When you find the word "subsubsection" in a line of the entries, please copy the whole line.

..............................

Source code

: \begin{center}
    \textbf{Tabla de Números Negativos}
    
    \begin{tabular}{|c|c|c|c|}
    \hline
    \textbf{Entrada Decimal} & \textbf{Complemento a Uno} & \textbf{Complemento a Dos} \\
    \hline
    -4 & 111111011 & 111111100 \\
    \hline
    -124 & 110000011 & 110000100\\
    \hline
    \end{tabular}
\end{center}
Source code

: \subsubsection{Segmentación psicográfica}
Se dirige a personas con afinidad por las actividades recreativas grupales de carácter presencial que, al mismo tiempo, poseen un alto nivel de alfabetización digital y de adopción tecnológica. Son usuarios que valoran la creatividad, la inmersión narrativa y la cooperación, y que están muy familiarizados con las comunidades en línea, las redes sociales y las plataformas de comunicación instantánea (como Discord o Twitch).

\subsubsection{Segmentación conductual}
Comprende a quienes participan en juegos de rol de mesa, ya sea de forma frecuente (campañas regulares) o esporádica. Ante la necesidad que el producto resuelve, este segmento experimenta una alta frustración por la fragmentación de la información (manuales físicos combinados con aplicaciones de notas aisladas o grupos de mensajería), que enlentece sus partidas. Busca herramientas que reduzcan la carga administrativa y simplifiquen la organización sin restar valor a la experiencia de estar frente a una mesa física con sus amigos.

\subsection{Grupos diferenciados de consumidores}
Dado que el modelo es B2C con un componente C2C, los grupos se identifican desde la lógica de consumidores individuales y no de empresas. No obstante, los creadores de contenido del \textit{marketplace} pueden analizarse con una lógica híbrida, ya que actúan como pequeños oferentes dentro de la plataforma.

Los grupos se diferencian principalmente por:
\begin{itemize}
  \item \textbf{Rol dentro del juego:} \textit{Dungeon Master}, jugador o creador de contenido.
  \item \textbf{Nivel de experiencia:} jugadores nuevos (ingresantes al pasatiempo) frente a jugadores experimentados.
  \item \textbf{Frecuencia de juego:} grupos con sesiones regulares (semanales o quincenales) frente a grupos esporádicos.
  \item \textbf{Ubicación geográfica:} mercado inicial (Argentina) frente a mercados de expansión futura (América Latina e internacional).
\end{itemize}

..............................

Output for this task >>
: \subsubsection{Segmentación psicográfica}
\subsubsection{Segmentación conductual}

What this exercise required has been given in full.